A team of investigators from the National Cancer Institute (NCI), University of California, Berkeley, the Chinese Center for Disease Control and Prevention (Chinese CDC), University of North Carolina at Chapel Hill, and the New York Blood Center and the New York Blood Center were contributors.

NCI researchers, in collaboration with the Chinese CDC, have been studying industrial workers in
China since the mid-1980s. The project grew out of a Chinese national health survey which found worker exposure to benzene to be commonplace. The NCI-funded studies included 75,000 workers exposed to benzene and 35,000 unexposed workers in over 700 factories in 12 cities in China. These studies collected industrial hygiene information on the workers' exposures and surveillance information on adverse effects. These studies suggested that benzene exposure is associated with an increased risk of blood and related disorders at average benzene exposure levels of less than 10 ppm.

About the same time, Dr. Martyn Smith at U.C. Berkeley demonstrated that benzene was metabolically activated to a carcinogen by the enzyme myeloperoxidase (MPO). MPO also was later identified as a enzymatic marker for sensitivity to the adverse effects of benzene exposure. Dr. Stephen Rappaport, also at U.C., Berkeley at the time began to develop methods for biological monitoring of benzene and its urinary metabolites. In the early 1990s, the U.C. Berkeley researchers began to collaborate with NCI and Chinese CDC epidemiologists and industrial hygienists. In 1992, this interdisciplinary team carried out a study of 44 workers exposed to benzene and 44 controls in Shanghai. That study found evidence of lowered blood cell counts among workers exposed to less than 31 ppm benzene, with an average exposure of about 14 ppm in air.

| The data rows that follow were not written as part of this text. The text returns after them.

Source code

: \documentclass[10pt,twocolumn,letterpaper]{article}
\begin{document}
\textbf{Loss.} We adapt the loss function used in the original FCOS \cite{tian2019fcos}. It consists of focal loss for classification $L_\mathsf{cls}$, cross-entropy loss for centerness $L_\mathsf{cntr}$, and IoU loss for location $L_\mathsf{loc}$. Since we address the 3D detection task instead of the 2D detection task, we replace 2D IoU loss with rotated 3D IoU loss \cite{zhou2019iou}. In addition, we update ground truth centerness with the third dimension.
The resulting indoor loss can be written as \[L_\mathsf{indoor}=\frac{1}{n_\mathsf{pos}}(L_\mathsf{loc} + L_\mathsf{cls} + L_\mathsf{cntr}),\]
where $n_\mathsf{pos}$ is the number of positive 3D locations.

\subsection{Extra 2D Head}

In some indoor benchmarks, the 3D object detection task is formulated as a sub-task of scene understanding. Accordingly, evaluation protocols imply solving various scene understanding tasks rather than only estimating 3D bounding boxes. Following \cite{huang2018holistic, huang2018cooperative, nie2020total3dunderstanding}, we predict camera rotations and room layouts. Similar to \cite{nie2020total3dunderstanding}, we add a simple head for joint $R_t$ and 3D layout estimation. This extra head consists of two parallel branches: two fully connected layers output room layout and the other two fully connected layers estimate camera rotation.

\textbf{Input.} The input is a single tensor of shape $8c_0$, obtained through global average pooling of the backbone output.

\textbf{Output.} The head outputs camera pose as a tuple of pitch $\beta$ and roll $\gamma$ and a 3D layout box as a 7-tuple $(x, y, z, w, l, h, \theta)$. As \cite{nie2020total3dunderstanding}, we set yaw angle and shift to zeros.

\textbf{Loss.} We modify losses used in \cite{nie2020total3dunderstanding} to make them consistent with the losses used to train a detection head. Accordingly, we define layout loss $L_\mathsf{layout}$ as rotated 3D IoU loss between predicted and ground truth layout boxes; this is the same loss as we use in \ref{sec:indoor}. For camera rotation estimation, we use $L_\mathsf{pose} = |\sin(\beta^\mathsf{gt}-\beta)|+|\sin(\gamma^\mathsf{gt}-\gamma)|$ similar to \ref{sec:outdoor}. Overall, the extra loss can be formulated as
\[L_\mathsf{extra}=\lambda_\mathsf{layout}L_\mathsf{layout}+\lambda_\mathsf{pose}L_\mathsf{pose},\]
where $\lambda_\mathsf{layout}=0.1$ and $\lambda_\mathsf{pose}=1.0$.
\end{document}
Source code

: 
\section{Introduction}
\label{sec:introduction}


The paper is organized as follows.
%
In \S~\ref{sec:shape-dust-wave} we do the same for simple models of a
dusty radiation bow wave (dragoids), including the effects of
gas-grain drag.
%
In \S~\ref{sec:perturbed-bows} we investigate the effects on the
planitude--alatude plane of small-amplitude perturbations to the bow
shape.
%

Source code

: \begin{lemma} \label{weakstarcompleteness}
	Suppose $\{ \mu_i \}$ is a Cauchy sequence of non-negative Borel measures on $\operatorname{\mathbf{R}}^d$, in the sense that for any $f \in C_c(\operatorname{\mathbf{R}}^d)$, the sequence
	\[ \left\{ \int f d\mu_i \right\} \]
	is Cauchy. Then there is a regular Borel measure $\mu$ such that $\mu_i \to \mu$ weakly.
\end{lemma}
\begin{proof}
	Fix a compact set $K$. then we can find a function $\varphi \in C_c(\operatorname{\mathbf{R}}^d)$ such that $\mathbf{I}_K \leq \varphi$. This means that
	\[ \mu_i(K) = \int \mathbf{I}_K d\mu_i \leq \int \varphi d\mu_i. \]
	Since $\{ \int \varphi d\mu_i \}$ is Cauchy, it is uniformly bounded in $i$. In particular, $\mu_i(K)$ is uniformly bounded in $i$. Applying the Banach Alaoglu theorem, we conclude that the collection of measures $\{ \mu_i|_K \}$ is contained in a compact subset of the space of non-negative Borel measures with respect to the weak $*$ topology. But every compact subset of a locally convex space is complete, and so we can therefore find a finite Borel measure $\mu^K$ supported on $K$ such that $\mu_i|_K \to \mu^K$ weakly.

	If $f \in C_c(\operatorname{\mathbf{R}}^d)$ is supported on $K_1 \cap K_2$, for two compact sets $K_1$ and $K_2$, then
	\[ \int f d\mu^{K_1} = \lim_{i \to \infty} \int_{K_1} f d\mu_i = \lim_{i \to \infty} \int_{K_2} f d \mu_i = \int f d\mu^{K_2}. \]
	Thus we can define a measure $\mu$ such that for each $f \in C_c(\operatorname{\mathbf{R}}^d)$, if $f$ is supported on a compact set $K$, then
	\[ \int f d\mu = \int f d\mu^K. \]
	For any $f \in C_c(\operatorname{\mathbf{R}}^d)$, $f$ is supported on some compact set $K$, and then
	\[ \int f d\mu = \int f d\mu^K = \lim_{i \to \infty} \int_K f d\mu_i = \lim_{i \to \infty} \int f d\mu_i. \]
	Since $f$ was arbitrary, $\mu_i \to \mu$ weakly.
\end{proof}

Benzene has been shown to causes leukemia and lowers blood cell counts in people who are exposed to high levels of benzene at work. Historically, adverse effects to blood-forming tissues has been clearly observed with exposures higher than 100 ppm, and are less apparent at 10 ppm in air or lower. As noted by the NCI press release, further work is needed to understand the potential leukemia risks for large groups of workers exposed to low levels of benzene. It has estimated that up to 3 million workers in the U.S. may be exposed to benzene.
This isn’t going to trigger any significant action for awhile yet (especially with a Bush Administration Department of Labor). However, it does reinforce the course of prudence in reducing worker exposures to as low as feasible – in other words, just because the standard is 1 ppm isn’t really a reason to stop there.

Bhopal

Yesterday was the 20th anniversary of the Bhopal disaster, which remains one of the saddest episodes in the sorry history of environmental health. Jordan at Confined Space covers the event very well, and what he’s written is well worth reading. There is little I could add other than to say it is a shame that Bhopal apparently wasn’t able to generate a groundswell of changed thinking in environmental protection, compared with the environmental health crises of previous years – think about DDT and Silent Spring, the Santa Barbara oil spill, the thalidomide disaster, and even Times Beach and Love Canal, all of which enacted major changes in environmental health thinking. PSM, RMP, TRI and the Chemical Hazards and Safety Board, even when they had teeth, just don’t resonate historically the same way as the National Environmental Policy Act or the formation of the EPA.

The political and public affairs blogs haven’t seemed to cover this issue, either.